» **Problem description**: From the line containing "dos mais altos." down to the final line of the entries below, restate each line word for word and add nothing.

» **Data extracted from a collection**:
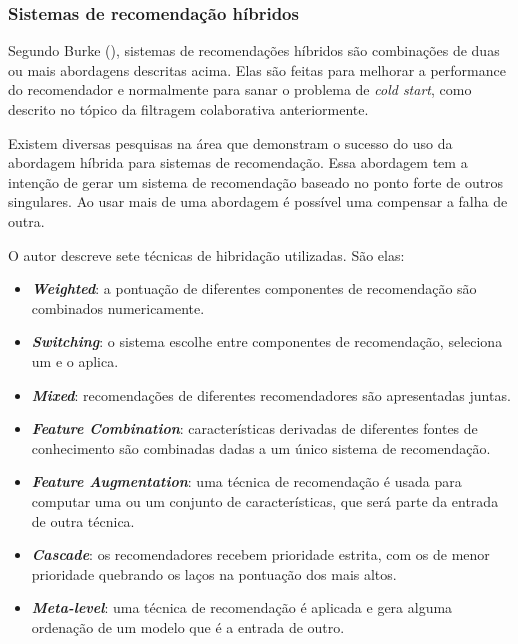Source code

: \subsubsection{Sistemas de recomendação híbridos}
\label{Hybrid}
Segundo Burke (\citeyear{Burke:2007}), sistemas de recomendações híbridos são combinações de duas ou mais abordagens descritas acima. Elas são feitas para melhorar a performance do recomendador e normalmente para sanar o problema de \textit{cold start}, como descrito no tópico da filtragem colaborativa anteriormente.

Existem diversas pesquisas na área que demonstram o sucesso do uso da abordagem híbrida para sistemas de recomendação. Essa abordagem tem a intenção de gerar um sistema de recomendação baseado no ponto forte de outros singulares. Ao usar mais de uma abordagem é possível uma compensar a falha de outra.

O autor descreve sete técnicas de hibridação utilizadas. São elas:

\begin{itemize}
    \item \textbf{\textit{Weighted}}: a pontuação de diferentes componentes de recomendação são combinados numericamente.
    
    \item \textbf{\textit{Switching}}: o sistema escolhe entre componentes de recomendação, seleciona um e o aplica.
    
    \item \textbf{\textit{Mixed}}: recomendações de diferentes recomendadores são apresentadas juntas.
    
    \item \textbf{\textit{Feature Combination}}: características derivadas de diferentes fontes de conhecimento são combinadas dadas a um único sistema de recomendação.
    
    \item \textbf{\textit{Feature Augmentation}}:  uma técnica de recomendação é usada para computar uma ou um conjunto de características, que será parte da entrada de outra técnica.
    
    \item \textbf{\textit{Cascade}}: os recomendadores recebem prioridade estrita, com os de menor prioridade quebrando os laços na pontuação dos mais altos.

    \item \textbf{\textit{Meta-level}}: uma técnica de recomendação é aplicada e gera alguma ordenação de um modelo que é a entrada de outro.

\end{itemize}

» **Answer below**:
    \item \textbf{\textit{Cascade}}: os recomendadores recebem prioridade estrita, com os de menor prioridade quebrando os laços na pontuação dos mais altos.

    \item \textbf{\textit{Meta-level}}: uma técnica de recomendação é aplicada e gera alguma ordenação de um modelo que é a entrada de outro.

\end{itemize}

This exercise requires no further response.